A rent regulated apartment in New York is a valuable asset mainly because of the rights of renewal and limits on rent increases. But this asset can be lost due to constant late payments.
Lincoln 64 Flats LLC v. Stranahan, Date filed: 2019-02-25 Court: Civil Court, Kings, Judge: Judge Marc Finkelstein, Case Number: 71779/18:
“The standard to sustain a chronic late payment eviction proceeding is as follows:
A history of repeated nonpayment proceedings brought to collect chronically late rental payments supports an eviction proceeding on the ground that the tenant has violated a ‘substantial obligation’ of the tenancy (see, Sharp v. Norwood, 89 NY2d 1068; 9 NYCRR 2524, 3 [a]).
Adam’s Tower, Ltd. Partnership v. Richter, 186 Misc 2d 620 (App Term, 1st Dept).
In order to prevail in a chronic nonpayment of rent case commenced as a violation of a substantial obligation of the tenancy, petitioner must prove that “it was required to commence frequent nonpayment proceedings in a relatively short period of time.” 601 West Realty LLC v. Chapa, 2003 NY Slip Op 51253(U) (Civ Ct, NY County). See e.g., Adam’s Tower, supra (nine nonpayment proceedings in three years); Pamela Equities Corp. v. Coverton, NYLJ, July 18, 1990, p 18, col 1 (App Term, 1st Dept) [seven nonpayment proceedings in two years]; Chelsea 19 Assoc v. Minetti, NYLJ, October 27, 1986, p 13, col 6 (App Term, 1st Dept) [five nonpayment proceedings in two years]; 2564 Co. v. D’Addario, 35 Misc 2d 176 (App Term, 1st Dept 1961) [eleven nonpayment proceedings in one and a half years]; 25th Realty Associates v. Griggs, 150 AD2d 155 (1st Dept 1989) [eleven nonpayment proceedings in six years]. See also, PWV Acquisition, LLC v. Maddox, 2005 NY Slip Op 50955(U) (App Term, 1st Dept).

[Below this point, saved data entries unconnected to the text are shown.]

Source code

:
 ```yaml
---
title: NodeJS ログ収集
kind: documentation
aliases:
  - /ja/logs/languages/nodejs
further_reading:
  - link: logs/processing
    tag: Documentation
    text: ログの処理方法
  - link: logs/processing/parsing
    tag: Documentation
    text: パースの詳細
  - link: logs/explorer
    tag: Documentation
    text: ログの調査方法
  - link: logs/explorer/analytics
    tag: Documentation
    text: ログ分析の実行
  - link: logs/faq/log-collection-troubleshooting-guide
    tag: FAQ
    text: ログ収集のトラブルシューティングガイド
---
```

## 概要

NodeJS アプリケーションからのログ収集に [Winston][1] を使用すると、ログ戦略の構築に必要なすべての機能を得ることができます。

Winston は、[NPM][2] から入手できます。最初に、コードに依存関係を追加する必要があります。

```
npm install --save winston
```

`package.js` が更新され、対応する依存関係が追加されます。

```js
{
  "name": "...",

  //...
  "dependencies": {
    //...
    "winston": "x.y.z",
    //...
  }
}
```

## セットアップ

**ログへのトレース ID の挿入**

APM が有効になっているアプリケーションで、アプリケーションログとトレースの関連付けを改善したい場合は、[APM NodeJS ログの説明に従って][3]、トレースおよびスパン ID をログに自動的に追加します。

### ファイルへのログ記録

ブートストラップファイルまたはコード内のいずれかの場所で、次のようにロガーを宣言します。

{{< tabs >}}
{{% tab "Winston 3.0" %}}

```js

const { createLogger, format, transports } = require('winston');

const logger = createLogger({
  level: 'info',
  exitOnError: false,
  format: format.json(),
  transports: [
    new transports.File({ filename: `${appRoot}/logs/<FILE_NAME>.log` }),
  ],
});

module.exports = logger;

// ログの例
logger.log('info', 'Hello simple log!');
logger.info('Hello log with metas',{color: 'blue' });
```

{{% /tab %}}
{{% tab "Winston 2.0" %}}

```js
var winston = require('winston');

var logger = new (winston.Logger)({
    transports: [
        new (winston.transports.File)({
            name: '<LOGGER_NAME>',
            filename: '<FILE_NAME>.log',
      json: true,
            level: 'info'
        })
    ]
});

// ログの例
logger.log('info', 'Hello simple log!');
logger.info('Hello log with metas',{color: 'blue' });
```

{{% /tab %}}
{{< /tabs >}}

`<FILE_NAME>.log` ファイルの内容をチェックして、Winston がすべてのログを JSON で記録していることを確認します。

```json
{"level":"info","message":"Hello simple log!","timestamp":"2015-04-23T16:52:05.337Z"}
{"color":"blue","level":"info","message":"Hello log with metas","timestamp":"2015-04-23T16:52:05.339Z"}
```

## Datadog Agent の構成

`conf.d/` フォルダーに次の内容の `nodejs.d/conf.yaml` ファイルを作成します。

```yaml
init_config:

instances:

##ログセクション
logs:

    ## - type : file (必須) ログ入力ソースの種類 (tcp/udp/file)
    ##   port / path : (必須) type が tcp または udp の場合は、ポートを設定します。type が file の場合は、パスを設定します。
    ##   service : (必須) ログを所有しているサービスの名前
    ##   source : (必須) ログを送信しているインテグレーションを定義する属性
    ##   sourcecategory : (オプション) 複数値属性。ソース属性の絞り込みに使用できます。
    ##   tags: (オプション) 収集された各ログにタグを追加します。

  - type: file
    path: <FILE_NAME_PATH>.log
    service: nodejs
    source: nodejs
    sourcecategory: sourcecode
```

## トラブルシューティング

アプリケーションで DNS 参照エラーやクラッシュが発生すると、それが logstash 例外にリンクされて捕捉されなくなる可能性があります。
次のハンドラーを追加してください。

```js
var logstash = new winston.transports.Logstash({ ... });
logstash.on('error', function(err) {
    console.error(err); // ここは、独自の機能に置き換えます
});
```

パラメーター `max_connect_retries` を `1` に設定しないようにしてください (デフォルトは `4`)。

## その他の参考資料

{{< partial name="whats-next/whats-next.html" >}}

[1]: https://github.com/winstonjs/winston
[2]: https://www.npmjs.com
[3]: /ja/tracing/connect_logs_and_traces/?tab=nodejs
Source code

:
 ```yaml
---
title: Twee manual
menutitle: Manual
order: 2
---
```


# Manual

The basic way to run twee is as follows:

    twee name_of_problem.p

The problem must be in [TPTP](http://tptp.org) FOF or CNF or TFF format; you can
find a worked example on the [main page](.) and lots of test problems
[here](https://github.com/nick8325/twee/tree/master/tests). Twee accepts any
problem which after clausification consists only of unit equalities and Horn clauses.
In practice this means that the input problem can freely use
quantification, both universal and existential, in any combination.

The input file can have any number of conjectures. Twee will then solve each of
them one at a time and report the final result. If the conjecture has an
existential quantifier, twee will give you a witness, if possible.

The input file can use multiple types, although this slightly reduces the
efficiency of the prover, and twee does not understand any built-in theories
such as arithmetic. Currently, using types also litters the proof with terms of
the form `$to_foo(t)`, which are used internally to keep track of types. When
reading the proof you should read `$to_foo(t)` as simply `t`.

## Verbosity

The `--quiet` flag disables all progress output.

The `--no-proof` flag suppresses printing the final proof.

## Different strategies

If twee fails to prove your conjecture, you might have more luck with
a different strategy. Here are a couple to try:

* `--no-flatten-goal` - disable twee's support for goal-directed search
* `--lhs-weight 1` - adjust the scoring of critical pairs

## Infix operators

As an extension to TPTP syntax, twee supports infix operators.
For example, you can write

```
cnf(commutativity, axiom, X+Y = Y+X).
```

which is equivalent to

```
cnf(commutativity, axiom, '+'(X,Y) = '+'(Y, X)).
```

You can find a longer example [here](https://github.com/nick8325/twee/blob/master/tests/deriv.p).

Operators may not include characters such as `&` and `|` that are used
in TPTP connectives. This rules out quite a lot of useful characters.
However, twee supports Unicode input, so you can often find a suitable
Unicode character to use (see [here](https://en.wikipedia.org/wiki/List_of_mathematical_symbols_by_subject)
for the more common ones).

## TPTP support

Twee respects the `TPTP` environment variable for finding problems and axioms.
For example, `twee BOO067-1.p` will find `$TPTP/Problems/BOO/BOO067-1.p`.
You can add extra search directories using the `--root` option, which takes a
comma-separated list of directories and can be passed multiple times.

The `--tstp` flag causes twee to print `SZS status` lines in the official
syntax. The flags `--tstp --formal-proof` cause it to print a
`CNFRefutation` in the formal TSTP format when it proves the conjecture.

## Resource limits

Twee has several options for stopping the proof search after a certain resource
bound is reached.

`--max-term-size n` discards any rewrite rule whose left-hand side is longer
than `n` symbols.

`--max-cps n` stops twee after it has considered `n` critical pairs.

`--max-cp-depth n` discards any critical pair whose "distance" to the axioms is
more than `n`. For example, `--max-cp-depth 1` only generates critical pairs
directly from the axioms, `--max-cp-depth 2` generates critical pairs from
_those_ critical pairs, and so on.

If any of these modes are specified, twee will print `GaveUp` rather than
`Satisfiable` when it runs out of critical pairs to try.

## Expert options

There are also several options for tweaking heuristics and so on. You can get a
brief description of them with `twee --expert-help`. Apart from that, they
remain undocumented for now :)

However, when evaluating whether a landlord has established a prima facie case of unjustified rent defaults on the part of the tenant, those nonpayment proceedings that were “not pursued” should not be “charged against” the tenant. 31-67 Astoria Corp v. Cabezas, 2017 N.Y. Misc. LEXIS 1160, 2017 NY Slip OP 50432(U) (App Term, 2d Dept 2017). See also, Chama Holding Corp v. Taylor, 2012 N.Y. Misc. LEXIS 4347, 2012 NY Slip OP 22255 (App Term, 1st Dept 2012). Here, the case summary sheet for Index No. 85101/15, annexed as Exhibit I, clearly indicates that this proceeding was not pursued by the landlord. The petition was filed on August 24, 2015 and nothing at all occurred in the case until July 13, 2018 when it was administratively dismissed. Therefore the 2015 proceeding is not charged against respondent. As to the remaining two 2017 proceedings respondent argues they should not be charged against respondent because although petitioner admittedly obtained a default possessory judgment and a warrant of eviction in both cases, petitioner did not pursue the cases thereafter. This argument is not correct. The court finds that a landlord not taking action to further proceed to eviction after obtaining a default judgment and warrant of eviction is not what 31-67 Astoria Corp and Chama Holding Corp mean in holding that a case not pursued by a landlord is not to be charged against the tenant. As opposed to the 2015 proceeding, petitioner did pursue the 2017 proceedings to the point of judgment and warrant.
However, what is left are only two nonpayment proceedings to support petitioner’s claim of chronic rent delinquency. The court finds that under the standard set forth in Adam’s Tower. Ltd. Partnership v. Richter, supra, only two nonpayment proceedings during respondent’s nine year tenancy do not constitute “a history of repeated nonpayment proceedings brought to collect chronically late rental payments so as to support an eviction proceeding on the ground that the tenant has violated a substantial obligation of the tenancy.” Other decisions holding that the commencement of two remaining nonpayment proceedings fails to establish a pattern of unjustified rent defaults on the tenant’s part to constitute a violation of a substantial obligation of the tenancy include: Chama holding Corp v. Taylor, supra; Hudson St. Equities v. Circhi, 2005 N.Y. Misc. LEXIS 2410, 2005 NY Slip Op 51764(U) (App Term, 1t Dept 2005); Eva Stern 500 Llc v. Streat, 2018 NYLJ LEXIS 2765 (Civ Ct, Kings County); 3424 Dekalb Assocs v. Pabon, 2019 NYLJ LEXIS 383 (Civ Ct, Bronx County).”